◆ INSTRUCTIONS TO FOLLOW ◆
Of all the entries below, only the lines from the one with "for \(\beta\). I" up to and including the one with "I performed the" are to be duplicated exactly.

◆ THE DATA ◆

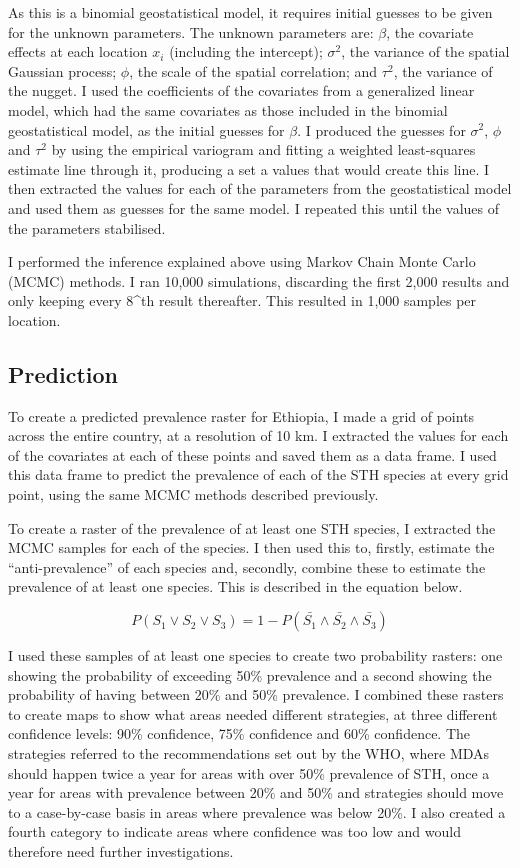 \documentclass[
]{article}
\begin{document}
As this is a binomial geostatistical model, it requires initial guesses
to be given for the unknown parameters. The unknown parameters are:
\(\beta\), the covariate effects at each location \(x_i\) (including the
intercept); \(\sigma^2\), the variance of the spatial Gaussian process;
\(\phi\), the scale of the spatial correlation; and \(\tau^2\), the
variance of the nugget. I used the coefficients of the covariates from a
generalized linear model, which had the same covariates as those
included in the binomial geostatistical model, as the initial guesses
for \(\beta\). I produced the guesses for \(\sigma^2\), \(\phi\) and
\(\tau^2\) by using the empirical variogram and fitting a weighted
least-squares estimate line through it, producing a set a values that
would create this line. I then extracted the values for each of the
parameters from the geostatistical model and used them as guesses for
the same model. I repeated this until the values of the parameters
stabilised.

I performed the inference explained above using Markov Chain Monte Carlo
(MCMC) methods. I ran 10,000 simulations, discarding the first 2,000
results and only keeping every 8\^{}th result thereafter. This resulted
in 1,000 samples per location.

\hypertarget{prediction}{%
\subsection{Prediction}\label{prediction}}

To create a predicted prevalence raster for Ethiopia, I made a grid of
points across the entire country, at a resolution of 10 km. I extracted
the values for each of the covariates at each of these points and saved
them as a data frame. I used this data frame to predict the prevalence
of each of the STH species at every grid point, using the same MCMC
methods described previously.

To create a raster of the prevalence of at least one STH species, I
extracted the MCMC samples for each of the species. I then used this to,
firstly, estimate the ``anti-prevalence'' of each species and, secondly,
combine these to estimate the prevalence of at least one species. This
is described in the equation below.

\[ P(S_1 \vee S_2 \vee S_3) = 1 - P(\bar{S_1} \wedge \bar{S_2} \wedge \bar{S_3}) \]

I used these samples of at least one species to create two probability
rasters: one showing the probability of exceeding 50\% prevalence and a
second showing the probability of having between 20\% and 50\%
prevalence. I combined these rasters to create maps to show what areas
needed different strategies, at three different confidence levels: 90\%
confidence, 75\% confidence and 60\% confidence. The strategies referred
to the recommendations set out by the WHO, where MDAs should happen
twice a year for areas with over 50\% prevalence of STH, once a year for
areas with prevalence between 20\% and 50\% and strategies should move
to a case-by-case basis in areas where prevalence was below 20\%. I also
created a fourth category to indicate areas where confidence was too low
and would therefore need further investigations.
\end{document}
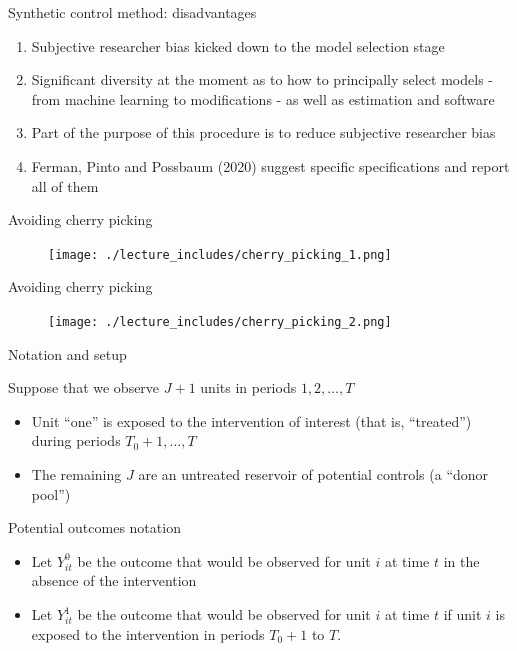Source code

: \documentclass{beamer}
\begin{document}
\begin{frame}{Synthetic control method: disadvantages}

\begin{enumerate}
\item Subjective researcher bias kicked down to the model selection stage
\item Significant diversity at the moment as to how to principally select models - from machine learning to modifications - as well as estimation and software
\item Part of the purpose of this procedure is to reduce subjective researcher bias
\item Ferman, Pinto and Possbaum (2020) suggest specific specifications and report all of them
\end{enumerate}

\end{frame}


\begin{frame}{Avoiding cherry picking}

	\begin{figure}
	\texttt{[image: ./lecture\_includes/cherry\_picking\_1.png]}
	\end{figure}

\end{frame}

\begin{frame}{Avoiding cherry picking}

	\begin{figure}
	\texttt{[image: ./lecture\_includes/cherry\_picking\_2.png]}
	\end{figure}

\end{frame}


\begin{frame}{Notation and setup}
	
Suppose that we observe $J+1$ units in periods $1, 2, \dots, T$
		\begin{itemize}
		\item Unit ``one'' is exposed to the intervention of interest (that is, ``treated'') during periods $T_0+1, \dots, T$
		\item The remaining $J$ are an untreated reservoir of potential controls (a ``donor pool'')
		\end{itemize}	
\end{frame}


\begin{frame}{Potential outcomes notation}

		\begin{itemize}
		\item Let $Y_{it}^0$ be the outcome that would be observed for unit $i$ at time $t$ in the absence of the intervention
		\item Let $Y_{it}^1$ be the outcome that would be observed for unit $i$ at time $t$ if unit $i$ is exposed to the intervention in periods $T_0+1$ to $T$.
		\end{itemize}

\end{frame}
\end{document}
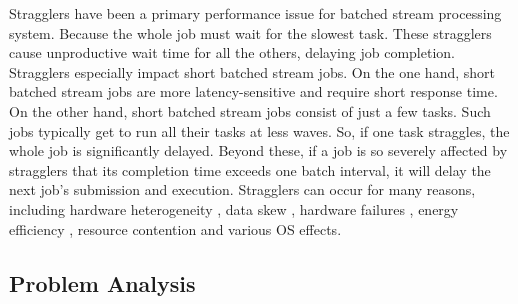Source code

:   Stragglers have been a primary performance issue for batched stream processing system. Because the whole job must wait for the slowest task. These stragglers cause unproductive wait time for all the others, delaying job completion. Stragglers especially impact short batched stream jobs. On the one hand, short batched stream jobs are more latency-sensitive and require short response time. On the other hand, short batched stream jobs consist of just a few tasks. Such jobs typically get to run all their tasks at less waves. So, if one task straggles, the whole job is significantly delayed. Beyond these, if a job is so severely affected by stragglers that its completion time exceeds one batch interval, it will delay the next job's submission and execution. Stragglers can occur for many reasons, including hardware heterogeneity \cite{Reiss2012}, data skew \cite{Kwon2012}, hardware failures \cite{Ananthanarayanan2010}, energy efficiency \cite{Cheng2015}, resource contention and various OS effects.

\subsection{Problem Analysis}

==

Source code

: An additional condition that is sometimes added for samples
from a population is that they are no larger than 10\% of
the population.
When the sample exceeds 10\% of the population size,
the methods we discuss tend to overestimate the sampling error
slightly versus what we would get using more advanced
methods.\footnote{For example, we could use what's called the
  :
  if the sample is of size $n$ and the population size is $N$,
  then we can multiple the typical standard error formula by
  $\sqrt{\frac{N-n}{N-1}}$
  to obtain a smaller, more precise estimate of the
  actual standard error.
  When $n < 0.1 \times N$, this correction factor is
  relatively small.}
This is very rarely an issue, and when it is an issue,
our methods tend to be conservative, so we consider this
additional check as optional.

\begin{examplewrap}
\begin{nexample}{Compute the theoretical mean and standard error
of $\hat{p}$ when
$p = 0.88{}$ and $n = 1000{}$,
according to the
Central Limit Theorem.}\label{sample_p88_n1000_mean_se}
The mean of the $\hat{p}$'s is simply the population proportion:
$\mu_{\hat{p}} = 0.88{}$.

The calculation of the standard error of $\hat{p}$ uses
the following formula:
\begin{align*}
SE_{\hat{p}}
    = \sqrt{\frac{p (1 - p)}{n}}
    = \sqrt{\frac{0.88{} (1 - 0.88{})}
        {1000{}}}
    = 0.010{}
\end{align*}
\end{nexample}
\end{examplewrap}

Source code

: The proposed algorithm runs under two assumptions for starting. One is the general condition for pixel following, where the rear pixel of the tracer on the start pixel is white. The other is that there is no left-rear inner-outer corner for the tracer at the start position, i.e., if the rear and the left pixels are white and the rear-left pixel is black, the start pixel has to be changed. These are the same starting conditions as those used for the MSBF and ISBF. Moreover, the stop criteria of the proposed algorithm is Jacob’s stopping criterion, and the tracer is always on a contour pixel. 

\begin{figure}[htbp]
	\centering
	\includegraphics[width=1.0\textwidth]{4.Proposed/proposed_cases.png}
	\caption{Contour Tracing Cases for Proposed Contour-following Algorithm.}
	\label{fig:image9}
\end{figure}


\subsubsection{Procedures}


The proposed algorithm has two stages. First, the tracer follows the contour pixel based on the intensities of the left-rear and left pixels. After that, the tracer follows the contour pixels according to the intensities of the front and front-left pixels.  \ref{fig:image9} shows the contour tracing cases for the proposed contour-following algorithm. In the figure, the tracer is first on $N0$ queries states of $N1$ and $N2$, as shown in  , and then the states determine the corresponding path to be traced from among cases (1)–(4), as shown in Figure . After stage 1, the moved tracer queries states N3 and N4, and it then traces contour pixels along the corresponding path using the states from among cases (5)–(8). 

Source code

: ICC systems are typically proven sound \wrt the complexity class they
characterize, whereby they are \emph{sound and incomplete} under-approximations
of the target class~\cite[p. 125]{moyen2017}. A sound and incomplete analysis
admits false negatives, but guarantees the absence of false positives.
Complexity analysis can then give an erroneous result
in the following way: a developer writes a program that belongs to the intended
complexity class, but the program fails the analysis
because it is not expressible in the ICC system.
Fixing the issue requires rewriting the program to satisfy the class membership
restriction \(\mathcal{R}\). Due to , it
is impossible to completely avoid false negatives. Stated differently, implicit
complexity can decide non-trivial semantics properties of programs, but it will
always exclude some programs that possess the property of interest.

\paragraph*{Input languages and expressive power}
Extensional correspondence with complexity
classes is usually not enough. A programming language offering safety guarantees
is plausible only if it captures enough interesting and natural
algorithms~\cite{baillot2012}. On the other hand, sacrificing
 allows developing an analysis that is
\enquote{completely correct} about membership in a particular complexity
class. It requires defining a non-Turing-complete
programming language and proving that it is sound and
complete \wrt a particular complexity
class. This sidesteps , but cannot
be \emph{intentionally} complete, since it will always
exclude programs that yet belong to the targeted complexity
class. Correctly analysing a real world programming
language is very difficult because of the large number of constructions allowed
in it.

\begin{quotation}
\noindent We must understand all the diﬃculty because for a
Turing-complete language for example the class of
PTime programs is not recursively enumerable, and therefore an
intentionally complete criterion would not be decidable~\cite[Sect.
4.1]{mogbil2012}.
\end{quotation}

◆ OUTPUT BELOW ◆
for \(\beta\). I produced the guesses for \(\sigma^2\), \(\phi\) and
\(\tau^2\) by using the empirical variogram and fitting a weighted
least-squares estimate line through it, producing a set a values that
would create this line. I then extracted the values for each of the
parameters from the geostatistical model and used them as guesses for
the same model. I repeated this until the values of the parameters
stabilised.

I performed the inference explained above using Markov Chain Monte Carlo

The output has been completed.